[Opening Input data section]

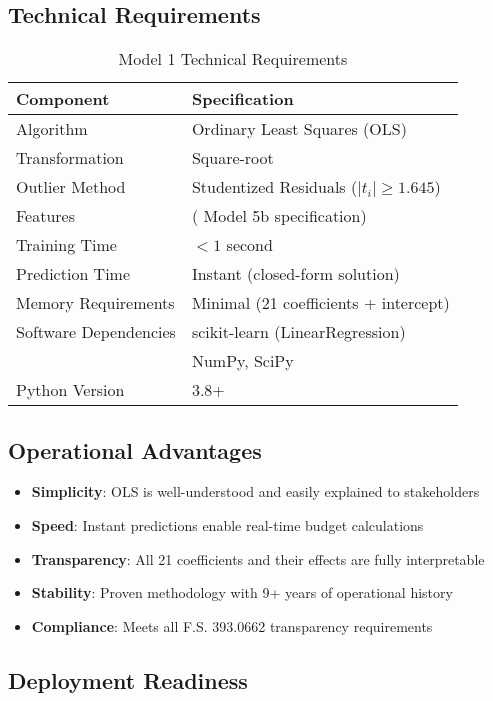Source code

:\subsection{Technical Requirements}

\begin{table}[ht]
\centering
\caption{Model 1 Technical Requirements}
\begin{tabular}{ll}
\toprule
\textbf{Component} & \textbf{Specification} \\
\midrule
Algorithm & Ordinary Least Squares (OLS) \\
Transformation & Square-root \\
Outlier Method & Studentized Residuals ($|t_i| \geq 1.645$) \\
Features & \ModelOneNumFeatures{} ( Model 5b specification) \\
Training Time & $< 1$ second \\
Prediction Time & Instant (closed-form solution) \\
Memory Requirements & Minimal (21 coefficients + intercept) \\
\midrule
Software Dependencies & scikit-learn (LinearRegression) \\
& NumPy, SciPy \\
Python Version & 3.8+ \\
\bottomrule
\end{tabular}
\end{table}

\subsection{Operational Advantages}

\begin{itemize}
    \item \textbf{Simplicity}: OLS is well-understood and easily explained to stakeholders
    \item \textbf{Speed}: Instant predictions enable real-time budget calculations
    \item \textbf{Transparency}: All 21 coefficients and their effects are fully interpretable
    \item \textbf{Stability}: Proven methodology with 9+ years of operational history
    \item \textbf{Compliance}: Meets all F.S. 393.0662 transparency requirements
\end{itemize}

\subsection{Deployment Readiness}

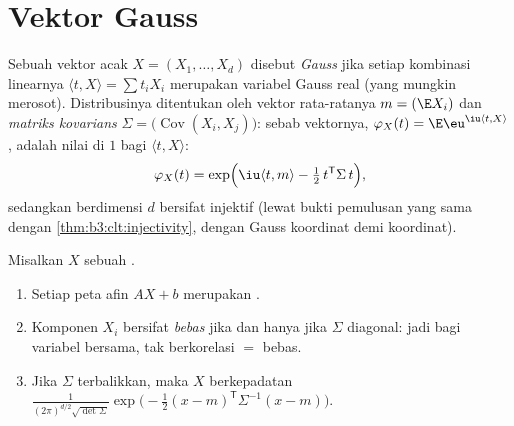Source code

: \section{Vektor Gauss}

\begin{definition}\label{def:b3:clt:gaussianvector}
Sebuah vektor acak $X = (X_1, \dots, X_d)$ disebut
\emph{Gauss} jika setiap kombinasi
linearnya $\langle t, X\rangle = \sum t_iX_i$ merupakan
variabel Gauss real (yang mungkin merosot). Distribusinya
ditentukan oleh vektor rata-ratanya $m = (\E X_i)$ dan
\emph{matriks kovarians} $\Sigma = \bigl(\operatorname{Cov}
(X_i, X_j)\bigr)$: sebab 
vektornya, $\varphi_X(t) = \E\eu^{\iu\langle t, X\rangle}$, adalah
nilai di $1$ bagi  $\langle t, X\rangle$:
\[
\varphi_X(t) = \exp\Bigl(\iu\langle t, m\rangle -
\tfrac12\,t^{\mathsf T}\Sigma\,t\Bigr),
\]
sedangkan  berdimensi $d$ bersifat injektif
(lewat bukti pemulusan yang sama dengan \cref{thm:b3:clt:injectivity},
dengan Gauss koordinat demi koordinat).
\end{definition}

\begin{theorem}\label{thm:b3:clt:gaussianvector}
Misalkan $X$ sebuah .
\begin{enumerate}
  \item Setiap peta afin $AX + b$ merupakan .
  \item Komponen $X_i$ bersifat \emph{bebas} jika dan
        hanya jika $\Sigma$ diagonal: jadi bagi variabel 
        bersama, tak berkorelasi $=$ bebas.
  \item Jika $\Sigma$ terbalikkan, maka $X$ berkepadatan
        $\frac{1}{(2\pi)^{d/2}\sqrt{\det\Sigma}}
        \exp\bigl(-\frac12(x - m)^{\mathsf T}\Sigma^{-1}(x -
        m)\bigr)$.
\end{enumerate}
\end{theorem}

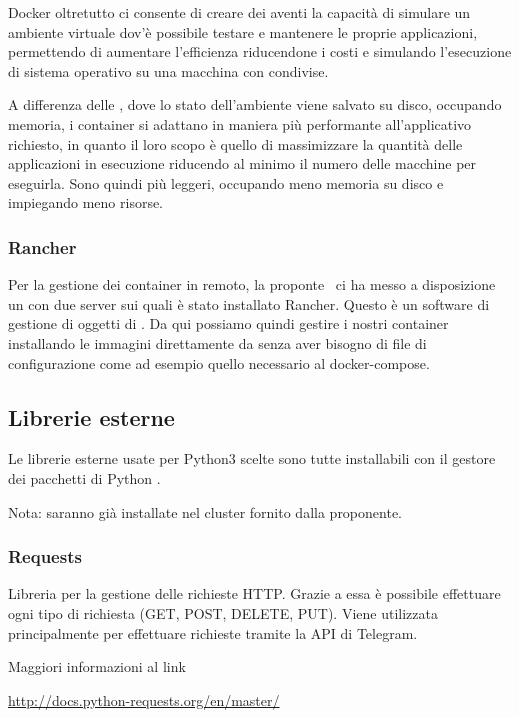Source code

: Docker oltretutto ci consente di creare dei  aventi la capacità di simulare un ambiente virtuale dov'è possibile testare e mantenere le proprie applicazioni,
permettendo di aumentare l'efficienza riducendone i costi e simulando l'esecuzione di sistema operativo su una macchina con  condivise.

A differenza delle , dove lo stato dell'ambiente viene salvato su disco, occupando memoria, i container si adattano in maniera più performante
all'applicativo richiesto, in quanto il loro scopo è quello di massimizzare la quantità delle applicazioni in esecuzione riducendo al minimo il numero delle macchine per eseguirla.
Sono quindi più leggeri, occupando meno memoria su disco e impiegando meno risorse.

\subsubsection{Rancher}
Per la gestione dei container in remoto, la proponte \II~ci ha messo a disposizione un  con due server sui quali è stato installato Rancher. Questo
è un software di gestione di oggetti di .
Da qui possiamo quindi gestire i nostri container installando le immagini direttamente da  senza aver bisogno di file di configurazione
come ad esempio quello necessario al docker-compose.


\subsection{Librerie esterne}

Le librerie esterne usate per Python3 scelte sono tutte installabili con il gestore dei pacchetti di Python .

Nota: saranno già installate nel cluster fornito dalla proponente.

\subsubsection{Requests}
Libreria per la gestione delle richieste HTTP. Grazie a essa è possibile effettuare ogni tipo di richiesta (GET, POST, DELETE, PUT).
Viene utilizzata principalmente per effettuare richieste tramite la API di Telegram.

Maggiori informazioni al link

\begin{center}
    \url{http://docs.python-requests.org/en/master/}
\end{center}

[Closing Input data section]

Return the whole listing word for word, minus its pictures.

(Response area)
Source code

:\subsection{Technical Requirements}

\begin{table}[ht]
\centering
\caption{Model 1 Technical Requirements}
\begin{tabular}{ll}
\toprule
\textbf{Component} & \textbf{Specification} \\
\midrule
Algorithm & Ordinary Least Squares (OLS) \\
Transformation & Square-root \\
Outlier Method & Studentized Residuals ($|t_i| \geq 1.645$) \\
Features & \ModelOneNumFeatures{} ( Model 5b specification) \\
Training Time & $< 1$ second \\
Prediction Time & Instant (closed-form solution) \\
Memory Requirements & Minimal (21 coefficients + intercept) \\
\midrule
Software Dependencies & scikit-learn (LinearRegression) \\
& NumPy, SciPy \\
Python Version & 3.8+ \\
\bottomrule
\end{tabular}
\end{table}

\subsection{Operational Advantages}

\begin{itemize}
    \item \textbf{Simplicity}: OLS is well-understood and easily explained to stakeholders
    \item \textbf{Speed}: Instant predictions enable real-time budget calculations
    \item \textbf{Transparency}: All 21 coefficients and their effects are fully interpretable
    \item \textbf{Stability}: Proven methodology with 9+ years of operational history
    \item \textbf{Compliance}: Meets all F.S. 393.0662 transparency requirements
\end{itemize}

\subsection{Deployment Readiness}

Source code

: \section{Vektor Gauss}

\begin{definition}\label{def:b3:clt:gaussianvector}
Sebuah vektor acak $X = (X_1, \dots, X_d)$ disebut
\emph{Gauss} jika setiap kombinasi
linearnya $\langle t, X\rangle = \sum t_iX_i$ merupakan
variabel Gauss real (yang mungkin merosot). Distribusinya
ditentukan oleh vektor rata-ratanya $m = (\E X_i)$ dan
\emph{matriks kovarians} $\Sigma = \bigl(\operatorname{Cov}
(X_i, X_j)\bigr)$: sebab 
vektornya, $\varphi_X(t) = \E\eu^{\iu\langle t, X\rangle}$, adalah
nilai di $1$ bagi  $\langle t, X\rangle$:
\[
\varphi_X(t) = \exp\Bigl(\iu\langle t, m\rangle -
\tfrac12\,t^{\mathsf T}\Sigma\,t\Bigr),
\]
sedangkan  berdimensi $d$ bersifat injektif
(lewat bukti pemulusan yang sama dengan \cref{thm:b3:clt:injectivity},
dengan Gauss koordinat demi koordinat).
\end{definition}

\begin{theorem}\label{thm:b3:clt:gaussianvector}
Misalkan $X$ sebuah .
\begin{enumerate}
  \item Setiap peta afin $AX + b$ merupakan .
  \item Komponen $X_i$ bersifat \emph{bebas} jika dan
        hanya jika $\Sigma$ diagonal: jadi bagi variabel 
        bersama, tak berkorelasi $=$ bebas.
  \item Jika $\Sigma$ terbalikkan, maka $X$ berkepadatan
        $\frac{1}{(2\pi)^{d/2}\sqrt{\det\Sigma}}
        \exp\bigl(-\frac12(x - m)^{\mathsf T}\Sigma^{-1}(x -
        m)\bigr)$.
\end{enumerate}
\end{theorem}

Source code

: Docker oltretutto ci consente di creare dei  aventi la capacità di simulare un ambiente virtuale dov'è possibile testare e mantenere le proprie applicazioni,
permettendo di aumentare l'efficienza riducendone i costi e simulando l'esecuzione di sistema operativo su una macchina con  condivise.

A differenza delle , dove lo stato dell'ambiente viene salvato su disco, occupando memoria, i container si adattano in maniera più performante
all'applicativo richiesto, in quanto il loro scopo è quello di massimizzare la quantità delle applicazioni in esecuzione riducendo al minimo il numero delle macchine per eseguirla.
Sono quindi più leggeri, occupando meno memoria su disco e impiegando meno risorse.

\subsubsection{Rancher}
Per la gestione dei container in remoto, la proponte \II~ci ha messo a disposizione un  con due server sui quali è stato installato Rancher. Questo
è un software di gestione di oggetti di .
Da qui possiamo quindi gestire i nostri container installando le immagini direttamente da  senza aver bisogno di file di configurazione
come ad esempio quello necessario al docker-compose.


\subsection{Librerie esterne}

Le librerie esterne usate per Python3 scelte sono tutte installabili con il gestore dei pacchetti di Python .

Nota: saranno già installate nel cluster fornito dalla proponente.

\subsubsection{Requests}
Libreria per la gestione delle richieste HTTP. Grazie a essa è possibile effettuare ogni tipo di richiesta (GET, POST, DELETE, PUT).
Viene utilizzata principalmente per effettuare richieste tramite la API di Telegram.

Maggiori informazioni al link

\begin{center}
    \url{http://docs.python-requests.org/en/master/}
\end{center}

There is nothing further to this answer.